Similarly, in Applicants' copending application, Ser. No. 581,660,
filed Feb. 21, 1984 now U.S. Pat. No. 4,589,129, and assigned to
the present assignee, (issued as U.S. Pat. No. 4,589,129 on May 13,
1986) a multi-channel system is described for producing
stereophonic encoded signals. While the center channel uses a
signal representing the sum information, and is thus by the adopted
industry standard a monophonic signal, all of the channel signals
are derived from the left and right channel stereo signals, and not
from a common monophonic signal.
Further, where the present invention is used in television
transmission and/or reception systems, it is important to have the
size of the acoustic image match the action on the television
screen. Close microphone speech sounds bizarre if it is spread out.
Action and music scenes must have strong stereophonic spread to be
dramatic enough to feel appropriate to the viewer.

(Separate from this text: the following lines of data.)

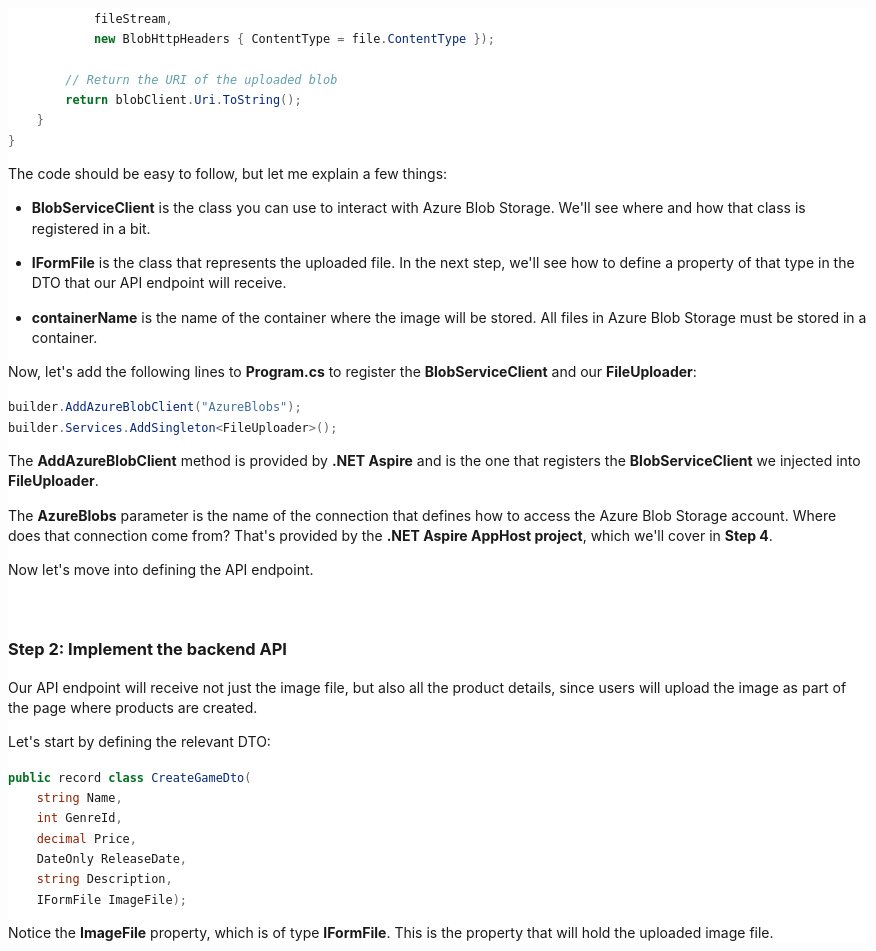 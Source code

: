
 ```csharp
            fileStream,
            new BlobHttpHeaders { ContentType = file.ContentType });

        // Return the URI of the uploaded blob
        return blobClient.Uri.ToString();
    }
}
```

The code should be easy to follow, but let me explain a few things:

* **BlobServiceClient** is the class you can use to interact with Azure Blob Storage. We'll see where and how that class is registered in a bit.

* **IFormFile** is the class that represents the uploaded file. In the next step, we'll see how to define a property of that type in the DTO that our API endpoint will receive.

* **containerName** is the name of the container where the image will be stored. All files in Azure Blob Storage must be stored in a container.

Now, let's add the following lines to **Program.cs** to register the **BlobServiceClient** and our **FileUploader**:

```csharp
builder.AddAzureBlobClient("AzureBlobs");
builder.Services.AddSingleton<FileUploader>();
```

The **AddAzureBlobClient** method is provided by **.NET Aspire** and is the one that registers the **BlobServiceClient** we injected into **FileUploader**. 

The **AzureBlobs** parameter is the name of the connection that defines how to access the Azure Blob Storage account. Where does that connection come from? That's provided by the **.NET Aspire AppHost project**, which we'll cover in **Step 4**.

Now let's move into defining the API endpoint.

<br/>

### **Step 2: Implement the backend API**
Our API endpoint will receive not just the image file, but also all the product details, since users will upload the image as part of the page where products are created.

Let's start by defining the relevant DTO:

```csharp
public record class CreateGameDto(
    string Name,
    int GenreId,
    decimal Price,
    DateOnly ReleaseDate,
    string Description,
    IFormFile ImageFile);
```

Notice the **ImageFile** property, which is of type **IFormFile**. This is the property that will hold the uploaded image file.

It is a general object of the present invention to provide an
improved system for synthesizing a signal encoded with stereophonic
information from a monophonic signal and overcoming or reducing the
problems of the above-noted prior art.
Another object of the present invention is to provide an improved
system for synthesizing a signal encoded with stereophonic
information and adapted to be used with a monophonic signal to
provide stereophonic sound reproduction.
And another object of the present invention is to provide an
improved system for generating a synthesized stereo-encoded signal,
in response to a monophonic input signal, consistent with the
industry approved stereo-television transmission and reception
format.
Yet another object of the present invention is to provide an
improved system for generating a synthesized stereo-encoded signal,
in response to a monophonic input signal, representative of L-R
information.
Still another object of the present invention is to provide an
improved system to more closely match the acoustic image with the
visual image provided in television programming.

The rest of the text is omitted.